Moran et al’s (2004) study in teenage Greeks reported a strong association (p < 0.001) between the ACE I/D polymorphism and both handgrip strength and vertical jump in females. These gender specific differences observed appears to be consistent with our results, although were the homozygotes for the I-allele exhibiting the higher performance-related phenotype scores. Moran et al. (2004) interpreted handgrip strength and vertical jump as activities having many different components including strength/power (upper limb and lower body, respectively) and skill. Therefore, how easily I/D polymorphism effect strength will depend on the relative importance of given component to the specific performance-related test.

Based on our results, we add to this assumption that ACE genotype will influence strength in a different way depending also on the subject’s physical activity level. In untrained subjects, general performance strength tests would be highly reliant on skill, besides strength itself. Conversely, in elite trained athletes, the component strength/power will contribute for the most part to phenotypic variance. Further research is necessary to clear of the involvement of the ACE gene in human performance.

The plausible mechanism through which ACE genotype affects skeletal muscle strength is through production of angiotensin II. Skeletal muscle hypertrophy has been shown in animal models to be correlated with angiotensin II in the presence of overload (Gordon et al., 2001; Westerkamp and Gordon, 2005), specifically through the AT1 receptors (McBride, 2006). These studies provide a biological rationale for explaining a potential role for ACE genotype in affecting muscle size.

However, as we know, the hypertrophy is not the only mechanism for improving muscle strength (Garfinkel and Cafarelli, 1992; Hakkinen et al., 1998). A significant share of responsibility in this matter must be endorsed to morphological and neuromuscular changes (Jones, 1992; Narici et al., 1989). In so doing, it is interesting to note that angiotensin II may also be important in the redirection of blood flow from type I muscle fibers to the type II fibers (Rattigan et al., 1996) that are favored in power performance. Greater local Ang II production would therefore facilitate muscle contraction for maximal power (Rattingan et al., 1996) while having potentially deleterious effects on efficiency and endurance (Montgomery et al., 1999; Williams et al., 2000). Other actions of Ang II that might influence performance include the facilitation of sympathetic transmission by enhancing noradrenaline release from peripheral sympathetic nerve terminals and the center nervous system (Saxena, 1992).
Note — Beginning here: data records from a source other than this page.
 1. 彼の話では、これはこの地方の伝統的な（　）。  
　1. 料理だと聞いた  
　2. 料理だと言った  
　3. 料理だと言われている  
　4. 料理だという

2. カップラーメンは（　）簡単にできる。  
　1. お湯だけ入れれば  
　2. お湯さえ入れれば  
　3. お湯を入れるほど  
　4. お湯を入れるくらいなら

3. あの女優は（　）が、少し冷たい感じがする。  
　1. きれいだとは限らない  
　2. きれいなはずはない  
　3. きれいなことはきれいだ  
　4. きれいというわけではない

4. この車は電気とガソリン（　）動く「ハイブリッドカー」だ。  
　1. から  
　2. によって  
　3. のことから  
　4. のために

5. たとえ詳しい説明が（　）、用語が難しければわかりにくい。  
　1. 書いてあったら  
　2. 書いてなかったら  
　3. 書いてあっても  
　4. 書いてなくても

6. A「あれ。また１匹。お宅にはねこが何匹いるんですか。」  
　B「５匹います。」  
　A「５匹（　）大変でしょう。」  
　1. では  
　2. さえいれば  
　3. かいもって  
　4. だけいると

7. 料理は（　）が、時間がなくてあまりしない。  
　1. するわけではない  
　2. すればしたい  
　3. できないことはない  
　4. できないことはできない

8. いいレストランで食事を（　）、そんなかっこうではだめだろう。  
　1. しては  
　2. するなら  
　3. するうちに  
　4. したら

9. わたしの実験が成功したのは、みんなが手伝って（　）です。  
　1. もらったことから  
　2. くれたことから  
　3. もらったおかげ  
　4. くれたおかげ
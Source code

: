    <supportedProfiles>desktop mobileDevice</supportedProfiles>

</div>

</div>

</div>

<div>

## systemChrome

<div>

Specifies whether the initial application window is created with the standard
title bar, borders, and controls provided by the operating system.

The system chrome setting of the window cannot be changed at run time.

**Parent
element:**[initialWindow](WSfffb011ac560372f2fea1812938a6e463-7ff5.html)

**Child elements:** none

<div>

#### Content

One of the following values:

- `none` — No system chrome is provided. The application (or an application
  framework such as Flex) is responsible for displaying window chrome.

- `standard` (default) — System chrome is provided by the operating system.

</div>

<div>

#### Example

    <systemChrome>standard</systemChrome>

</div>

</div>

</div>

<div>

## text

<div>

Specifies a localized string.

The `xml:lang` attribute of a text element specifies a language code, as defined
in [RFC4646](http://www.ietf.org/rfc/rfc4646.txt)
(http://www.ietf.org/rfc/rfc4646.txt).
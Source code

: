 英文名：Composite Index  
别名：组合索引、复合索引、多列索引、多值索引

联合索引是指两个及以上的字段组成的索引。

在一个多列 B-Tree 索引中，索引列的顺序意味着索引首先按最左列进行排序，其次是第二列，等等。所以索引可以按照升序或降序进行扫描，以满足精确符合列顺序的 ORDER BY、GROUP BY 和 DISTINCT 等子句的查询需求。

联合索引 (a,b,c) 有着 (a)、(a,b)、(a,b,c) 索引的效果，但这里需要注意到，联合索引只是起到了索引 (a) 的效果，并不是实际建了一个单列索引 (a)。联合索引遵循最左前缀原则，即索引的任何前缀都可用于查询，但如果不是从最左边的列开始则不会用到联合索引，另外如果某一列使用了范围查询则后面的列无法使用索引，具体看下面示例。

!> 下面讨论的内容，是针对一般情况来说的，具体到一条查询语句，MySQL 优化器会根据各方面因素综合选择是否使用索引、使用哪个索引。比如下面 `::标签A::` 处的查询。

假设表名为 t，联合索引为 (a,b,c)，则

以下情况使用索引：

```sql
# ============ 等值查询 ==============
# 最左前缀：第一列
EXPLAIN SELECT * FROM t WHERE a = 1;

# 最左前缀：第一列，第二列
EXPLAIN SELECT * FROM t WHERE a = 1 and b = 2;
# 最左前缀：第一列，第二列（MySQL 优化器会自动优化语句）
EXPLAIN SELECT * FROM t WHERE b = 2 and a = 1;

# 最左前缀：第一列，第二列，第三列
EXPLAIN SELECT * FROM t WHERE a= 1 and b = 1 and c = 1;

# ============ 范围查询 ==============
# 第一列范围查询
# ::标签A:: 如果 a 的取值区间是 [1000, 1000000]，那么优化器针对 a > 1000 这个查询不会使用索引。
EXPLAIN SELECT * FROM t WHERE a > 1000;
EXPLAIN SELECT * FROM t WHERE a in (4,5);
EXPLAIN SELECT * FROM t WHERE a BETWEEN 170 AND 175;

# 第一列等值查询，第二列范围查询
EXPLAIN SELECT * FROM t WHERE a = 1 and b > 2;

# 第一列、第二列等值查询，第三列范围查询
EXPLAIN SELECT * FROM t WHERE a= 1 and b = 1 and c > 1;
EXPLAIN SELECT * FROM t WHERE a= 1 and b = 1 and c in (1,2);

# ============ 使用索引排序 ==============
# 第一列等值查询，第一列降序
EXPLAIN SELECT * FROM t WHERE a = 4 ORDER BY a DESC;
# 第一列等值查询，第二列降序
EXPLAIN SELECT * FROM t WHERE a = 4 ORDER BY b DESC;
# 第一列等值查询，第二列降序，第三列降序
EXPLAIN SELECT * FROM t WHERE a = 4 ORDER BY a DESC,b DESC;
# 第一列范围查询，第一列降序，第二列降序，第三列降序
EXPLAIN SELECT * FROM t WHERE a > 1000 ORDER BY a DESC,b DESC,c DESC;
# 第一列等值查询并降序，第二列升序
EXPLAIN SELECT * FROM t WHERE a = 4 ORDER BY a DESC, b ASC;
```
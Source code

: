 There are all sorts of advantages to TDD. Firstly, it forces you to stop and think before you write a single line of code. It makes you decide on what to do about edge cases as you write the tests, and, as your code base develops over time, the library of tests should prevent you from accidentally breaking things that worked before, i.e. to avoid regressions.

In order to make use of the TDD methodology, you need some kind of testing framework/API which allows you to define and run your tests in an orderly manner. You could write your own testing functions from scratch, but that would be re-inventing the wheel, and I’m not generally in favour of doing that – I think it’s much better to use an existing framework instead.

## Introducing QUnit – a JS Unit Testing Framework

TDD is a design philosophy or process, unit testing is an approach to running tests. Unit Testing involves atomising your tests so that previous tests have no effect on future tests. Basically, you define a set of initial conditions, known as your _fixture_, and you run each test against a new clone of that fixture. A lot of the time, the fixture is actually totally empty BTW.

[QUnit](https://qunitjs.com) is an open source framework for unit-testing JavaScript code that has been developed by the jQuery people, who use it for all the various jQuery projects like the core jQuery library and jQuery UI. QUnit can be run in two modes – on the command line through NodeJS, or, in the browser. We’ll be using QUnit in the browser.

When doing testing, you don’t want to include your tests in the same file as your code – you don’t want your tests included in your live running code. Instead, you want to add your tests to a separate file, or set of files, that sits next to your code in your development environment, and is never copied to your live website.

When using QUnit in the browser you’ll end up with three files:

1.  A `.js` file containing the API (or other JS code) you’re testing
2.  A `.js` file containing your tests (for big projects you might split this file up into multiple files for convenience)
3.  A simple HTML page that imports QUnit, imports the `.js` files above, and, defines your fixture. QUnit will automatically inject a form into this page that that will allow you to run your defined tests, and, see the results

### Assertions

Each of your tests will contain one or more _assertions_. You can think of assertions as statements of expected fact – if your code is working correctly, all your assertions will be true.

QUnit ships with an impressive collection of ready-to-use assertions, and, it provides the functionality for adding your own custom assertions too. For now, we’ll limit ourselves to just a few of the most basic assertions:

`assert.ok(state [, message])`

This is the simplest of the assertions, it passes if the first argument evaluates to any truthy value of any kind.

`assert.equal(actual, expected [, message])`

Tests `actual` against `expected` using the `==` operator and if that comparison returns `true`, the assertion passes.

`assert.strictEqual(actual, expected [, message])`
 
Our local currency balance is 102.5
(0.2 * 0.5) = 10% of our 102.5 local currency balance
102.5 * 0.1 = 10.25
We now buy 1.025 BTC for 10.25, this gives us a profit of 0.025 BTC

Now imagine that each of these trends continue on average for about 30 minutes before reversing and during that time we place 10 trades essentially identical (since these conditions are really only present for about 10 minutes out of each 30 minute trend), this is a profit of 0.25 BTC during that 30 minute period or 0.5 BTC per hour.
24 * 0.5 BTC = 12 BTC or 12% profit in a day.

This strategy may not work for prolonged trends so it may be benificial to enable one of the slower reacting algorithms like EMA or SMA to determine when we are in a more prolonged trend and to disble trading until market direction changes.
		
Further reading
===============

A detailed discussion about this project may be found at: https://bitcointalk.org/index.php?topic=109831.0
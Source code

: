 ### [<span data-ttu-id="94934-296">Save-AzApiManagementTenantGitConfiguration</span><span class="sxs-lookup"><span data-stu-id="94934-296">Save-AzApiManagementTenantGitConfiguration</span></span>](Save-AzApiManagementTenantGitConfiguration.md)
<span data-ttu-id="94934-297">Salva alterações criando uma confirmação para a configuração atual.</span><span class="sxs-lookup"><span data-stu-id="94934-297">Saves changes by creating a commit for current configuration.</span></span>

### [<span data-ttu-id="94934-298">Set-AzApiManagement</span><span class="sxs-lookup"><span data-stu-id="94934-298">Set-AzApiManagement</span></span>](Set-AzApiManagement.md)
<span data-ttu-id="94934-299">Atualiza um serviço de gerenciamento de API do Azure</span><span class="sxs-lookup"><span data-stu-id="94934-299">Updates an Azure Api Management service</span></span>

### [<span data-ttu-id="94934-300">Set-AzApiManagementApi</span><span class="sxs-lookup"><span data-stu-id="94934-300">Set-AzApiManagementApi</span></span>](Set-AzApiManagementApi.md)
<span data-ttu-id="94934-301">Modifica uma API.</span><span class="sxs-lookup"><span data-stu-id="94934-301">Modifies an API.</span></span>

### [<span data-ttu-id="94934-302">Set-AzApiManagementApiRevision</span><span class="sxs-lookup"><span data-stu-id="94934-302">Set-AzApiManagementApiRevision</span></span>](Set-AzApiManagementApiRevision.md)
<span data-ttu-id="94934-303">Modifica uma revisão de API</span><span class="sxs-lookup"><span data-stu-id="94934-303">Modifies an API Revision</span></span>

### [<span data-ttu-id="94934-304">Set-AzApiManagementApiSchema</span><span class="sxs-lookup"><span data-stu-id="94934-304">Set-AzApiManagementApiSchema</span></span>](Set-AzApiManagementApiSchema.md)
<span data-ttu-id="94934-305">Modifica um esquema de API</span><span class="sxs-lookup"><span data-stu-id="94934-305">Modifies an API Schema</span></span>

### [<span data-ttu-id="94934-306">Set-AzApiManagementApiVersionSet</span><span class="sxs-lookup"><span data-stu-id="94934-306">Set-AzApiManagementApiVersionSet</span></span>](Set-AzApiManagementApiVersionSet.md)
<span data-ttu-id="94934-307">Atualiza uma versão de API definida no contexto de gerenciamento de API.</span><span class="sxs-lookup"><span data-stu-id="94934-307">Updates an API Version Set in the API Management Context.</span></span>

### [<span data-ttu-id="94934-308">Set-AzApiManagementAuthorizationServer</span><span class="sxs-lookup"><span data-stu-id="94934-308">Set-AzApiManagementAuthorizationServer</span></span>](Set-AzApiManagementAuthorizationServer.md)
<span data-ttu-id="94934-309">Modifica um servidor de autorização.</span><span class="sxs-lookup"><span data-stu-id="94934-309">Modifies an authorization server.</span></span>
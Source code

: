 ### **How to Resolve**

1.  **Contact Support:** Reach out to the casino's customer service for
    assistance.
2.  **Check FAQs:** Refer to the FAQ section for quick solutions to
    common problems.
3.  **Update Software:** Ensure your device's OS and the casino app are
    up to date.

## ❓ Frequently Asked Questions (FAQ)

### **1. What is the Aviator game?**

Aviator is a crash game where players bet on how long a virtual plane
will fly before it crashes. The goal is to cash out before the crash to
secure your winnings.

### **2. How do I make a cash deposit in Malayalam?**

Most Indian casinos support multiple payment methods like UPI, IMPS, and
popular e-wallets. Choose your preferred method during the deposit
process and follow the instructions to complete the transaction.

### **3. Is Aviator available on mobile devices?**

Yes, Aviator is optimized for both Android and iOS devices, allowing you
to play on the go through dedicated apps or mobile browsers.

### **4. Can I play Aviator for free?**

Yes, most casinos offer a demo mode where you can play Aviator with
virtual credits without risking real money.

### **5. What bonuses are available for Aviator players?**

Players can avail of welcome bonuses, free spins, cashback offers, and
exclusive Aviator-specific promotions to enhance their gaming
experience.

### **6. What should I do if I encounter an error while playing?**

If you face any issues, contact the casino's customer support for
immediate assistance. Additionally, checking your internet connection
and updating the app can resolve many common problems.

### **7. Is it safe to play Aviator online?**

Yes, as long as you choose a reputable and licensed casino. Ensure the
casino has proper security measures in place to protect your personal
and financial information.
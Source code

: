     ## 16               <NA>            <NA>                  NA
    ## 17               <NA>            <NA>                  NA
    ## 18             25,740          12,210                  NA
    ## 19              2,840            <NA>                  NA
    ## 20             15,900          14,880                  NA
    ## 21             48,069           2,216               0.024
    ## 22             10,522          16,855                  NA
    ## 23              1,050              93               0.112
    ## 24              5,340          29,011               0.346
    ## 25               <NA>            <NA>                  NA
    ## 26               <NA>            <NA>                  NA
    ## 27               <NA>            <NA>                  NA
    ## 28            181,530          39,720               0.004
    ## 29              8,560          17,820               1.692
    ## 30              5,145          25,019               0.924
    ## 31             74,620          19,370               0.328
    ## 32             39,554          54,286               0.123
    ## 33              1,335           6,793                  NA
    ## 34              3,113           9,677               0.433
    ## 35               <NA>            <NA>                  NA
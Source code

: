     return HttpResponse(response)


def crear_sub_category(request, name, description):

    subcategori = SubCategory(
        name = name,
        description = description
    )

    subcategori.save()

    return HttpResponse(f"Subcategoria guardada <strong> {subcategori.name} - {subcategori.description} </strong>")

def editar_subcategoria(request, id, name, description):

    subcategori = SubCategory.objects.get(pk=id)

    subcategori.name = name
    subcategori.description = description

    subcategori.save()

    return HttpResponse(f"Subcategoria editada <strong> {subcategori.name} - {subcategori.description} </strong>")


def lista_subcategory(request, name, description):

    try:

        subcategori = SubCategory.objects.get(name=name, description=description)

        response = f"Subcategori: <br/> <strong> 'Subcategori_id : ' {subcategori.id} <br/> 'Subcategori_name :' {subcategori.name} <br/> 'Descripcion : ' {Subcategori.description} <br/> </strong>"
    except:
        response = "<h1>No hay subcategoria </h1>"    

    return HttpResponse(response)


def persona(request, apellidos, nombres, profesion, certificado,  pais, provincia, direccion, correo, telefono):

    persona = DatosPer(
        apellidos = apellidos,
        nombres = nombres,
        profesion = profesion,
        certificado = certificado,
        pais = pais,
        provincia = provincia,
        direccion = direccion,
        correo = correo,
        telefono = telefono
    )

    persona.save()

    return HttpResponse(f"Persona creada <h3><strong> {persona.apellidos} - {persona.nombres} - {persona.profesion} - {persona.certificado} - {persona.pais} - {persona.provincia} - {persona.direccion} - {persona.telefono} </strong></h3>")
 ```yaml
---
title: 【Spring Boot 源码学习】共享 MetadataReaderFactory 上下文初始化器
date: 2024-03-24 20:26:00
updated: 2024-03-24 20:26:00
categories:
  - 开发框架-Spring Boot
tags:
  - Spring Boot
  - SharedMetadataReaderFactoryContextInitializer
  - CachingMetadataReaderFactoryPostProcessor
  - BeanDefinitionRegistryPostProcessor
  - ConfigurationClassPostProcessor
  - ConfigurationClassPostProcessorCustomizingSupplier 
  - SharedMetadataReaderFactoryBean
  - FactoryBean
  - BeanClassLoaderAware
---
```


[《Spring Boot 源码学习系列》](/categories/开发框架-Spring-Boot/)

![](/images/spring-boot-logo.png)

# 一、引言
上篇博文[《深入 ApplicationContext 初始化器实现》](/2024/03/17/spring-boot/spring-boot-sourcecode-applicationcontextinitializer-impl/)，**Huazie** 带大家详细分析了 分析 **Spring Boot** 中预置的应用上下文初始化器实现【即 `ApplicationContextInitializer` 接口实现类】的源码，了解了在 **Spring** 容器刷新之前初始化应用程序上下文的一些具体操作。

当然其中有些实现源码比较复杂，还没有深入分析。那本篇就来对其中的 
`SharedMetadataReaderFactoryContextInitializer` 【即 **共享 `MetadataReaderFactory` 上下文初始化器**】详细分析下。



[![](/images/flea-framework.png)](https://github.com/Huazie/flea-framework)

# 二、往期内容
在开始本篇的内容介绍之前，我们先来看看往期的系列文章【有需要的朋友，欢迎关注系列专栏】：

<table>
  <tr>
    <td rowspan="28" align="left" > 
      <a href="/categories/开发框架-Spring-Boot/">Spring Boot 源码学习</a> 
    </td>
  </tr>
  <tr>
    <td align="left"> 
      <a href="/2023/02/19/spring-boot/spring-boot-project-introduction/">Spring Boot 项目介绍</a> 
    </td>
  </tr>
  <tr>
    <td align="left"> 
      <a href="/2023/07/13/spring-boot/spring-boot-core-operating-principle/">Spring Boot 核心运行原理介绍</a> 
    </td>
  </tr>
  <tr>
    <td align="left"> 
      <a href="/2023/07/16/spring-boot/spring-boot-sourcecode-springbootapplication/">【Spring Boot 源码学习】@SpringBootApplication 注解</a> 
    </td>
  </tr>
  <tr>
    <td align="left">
The lack of a measure of muscle volume restrict us to elucidate whether our results are due to relatively preserved regional muscle size and/or greater specific tension i.e. improved strength per unit of muscle. Arguments can be advanced for both mechanisms (Jones, 1992; Narici et al., 1989). Further research is necessary to clear of this limitation and to elucidate the molecular mechanisms explaining the involvement of the ACE gene in highly trained subject’s performance.

We have hypothesized that ACE genotype would be associated with muscle strength in elite male and female athletes. Our data indicated significant higher grip strength in D allele carriers from both genders. The sprinter D allele carriers in both genders were the one’s that showed the better scores in nearly all strength measurements (p < 0.05). Among endurance athletes, the results also showed that female D allele carriers exhibited the higher performance right grip (p < 0.05) and counter-movement jump scores. The ACE genotype effect in skeletal-muscle baseline strength appears to be supported by our data, being easily identified in females.